** WHAT YOU HAVE TO DO **
Across all the entries below, how many lines contain the string "public"? The number by itself is the answer.

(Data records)
Content starts
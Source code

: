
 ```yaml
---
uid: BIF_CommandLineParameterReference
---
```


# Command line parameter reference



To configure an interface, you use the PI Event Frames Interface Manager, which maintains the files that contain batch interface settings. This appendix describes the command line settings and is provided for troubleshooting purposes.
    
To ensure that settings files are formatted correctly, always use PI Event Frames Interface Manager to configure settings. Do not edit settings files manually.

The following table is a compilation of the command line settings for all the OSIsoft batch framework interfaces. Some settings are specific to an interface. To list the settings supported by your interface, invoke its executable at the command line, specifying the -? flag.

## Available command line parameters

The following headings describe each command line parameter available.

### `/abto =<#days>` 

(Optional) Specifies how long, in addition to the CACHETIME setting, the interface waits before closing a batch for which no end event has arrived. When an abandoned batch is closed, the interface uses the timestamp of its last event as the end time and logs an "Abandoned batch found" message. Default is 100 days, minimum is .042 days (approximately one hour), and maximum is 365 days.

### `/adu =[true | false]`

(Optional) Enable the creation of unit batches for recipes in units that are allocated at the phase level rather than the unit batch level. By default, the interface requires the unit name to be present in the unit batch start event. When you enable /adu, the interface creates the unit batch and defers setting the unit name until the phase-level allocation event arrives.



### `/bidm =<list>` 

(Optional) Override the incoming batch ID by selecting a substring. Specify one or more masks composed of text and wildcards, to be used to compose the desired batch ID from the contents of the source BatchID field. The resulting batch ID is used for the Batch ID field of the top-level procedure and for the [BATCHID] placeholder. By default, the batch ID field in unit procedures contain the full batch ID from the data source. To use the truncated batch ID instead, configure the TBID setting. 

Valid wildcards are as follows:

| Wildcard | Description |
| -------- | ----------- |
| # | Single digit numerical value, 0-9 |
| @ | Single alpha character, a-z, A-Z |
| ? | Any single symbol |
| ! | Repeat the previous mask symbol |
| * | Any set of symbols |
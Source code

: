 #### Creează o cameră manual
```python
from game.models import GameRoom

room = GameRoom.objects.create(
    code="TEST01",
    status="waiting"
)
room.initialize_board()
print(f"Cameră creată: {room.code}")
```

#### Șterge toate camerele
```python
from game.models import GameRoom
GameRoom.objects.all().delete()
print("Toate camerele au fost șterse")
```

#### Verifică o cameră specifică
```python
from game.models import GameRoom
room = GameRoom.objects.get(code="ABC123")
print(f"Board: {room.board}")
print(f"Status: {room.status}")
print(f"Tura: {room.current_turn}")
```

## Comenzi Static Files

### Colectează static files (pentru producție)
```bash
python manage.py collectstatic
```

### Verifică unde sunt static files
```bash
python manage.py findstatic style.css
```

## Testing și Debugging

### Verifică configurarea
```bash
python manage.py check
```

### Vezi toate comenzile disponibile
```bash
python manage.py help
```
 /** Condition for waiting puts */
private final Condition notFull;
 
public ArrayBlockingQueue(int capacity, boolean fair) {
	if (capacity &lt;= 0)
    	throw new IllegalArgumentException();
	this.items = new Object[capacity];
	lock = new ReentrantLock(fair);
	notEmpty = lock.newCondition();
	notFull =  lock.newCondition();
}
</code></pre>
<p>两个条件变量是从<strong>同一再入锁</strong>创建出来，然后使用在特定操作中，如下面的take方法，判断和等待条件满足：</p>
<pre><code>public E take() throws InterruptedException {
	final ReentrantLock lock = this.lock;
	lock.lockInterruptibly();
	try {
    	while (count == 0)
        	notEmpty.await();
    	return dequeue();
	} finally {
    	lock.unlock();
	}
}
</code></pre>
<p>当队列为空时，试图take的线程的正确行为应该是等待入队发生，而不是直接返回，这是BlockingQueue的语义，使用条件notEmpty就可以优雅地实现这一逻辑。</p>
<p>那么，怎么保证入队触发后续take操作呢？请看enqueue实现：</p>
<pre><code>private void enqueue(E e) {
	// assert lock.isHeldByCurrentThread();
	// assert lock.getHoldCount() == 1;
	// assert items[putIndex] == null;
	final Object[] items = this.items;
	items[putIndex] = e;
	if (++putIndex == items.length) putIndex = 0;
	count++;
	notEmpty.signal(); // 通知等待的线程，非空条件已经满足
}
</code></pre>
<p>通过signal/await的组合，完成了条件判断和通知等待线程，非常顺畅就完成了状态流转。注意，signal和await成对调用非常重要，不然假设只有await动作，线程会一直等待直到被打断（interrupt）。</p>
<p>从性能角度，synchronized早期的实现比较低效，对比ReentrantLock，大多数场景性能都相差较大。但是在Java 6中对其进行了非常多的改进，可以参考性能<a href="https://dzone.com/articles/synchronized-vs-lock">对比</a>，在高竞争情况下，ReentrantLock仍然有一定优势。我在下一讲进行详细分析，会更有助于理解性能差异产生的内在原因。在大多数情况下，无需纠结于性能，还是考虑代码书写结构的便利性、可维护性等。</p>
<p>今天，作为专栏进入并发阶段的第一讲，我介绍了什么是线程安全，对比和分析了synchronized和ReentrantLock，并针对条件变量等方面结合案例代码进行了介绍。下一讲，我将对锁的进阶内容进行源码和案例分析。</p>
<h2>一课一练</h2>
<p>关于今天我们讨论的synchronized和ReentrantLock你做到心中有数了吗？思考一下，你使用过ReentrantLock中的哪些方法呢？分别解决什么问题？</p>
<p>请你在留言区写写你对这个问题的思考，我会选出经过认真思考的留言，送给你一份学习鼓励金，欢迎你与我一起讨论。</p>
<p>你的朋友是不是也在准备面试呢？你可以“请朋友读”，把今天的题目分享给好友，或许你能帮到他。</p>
Content ends
** EXERCISE ANSWER **
2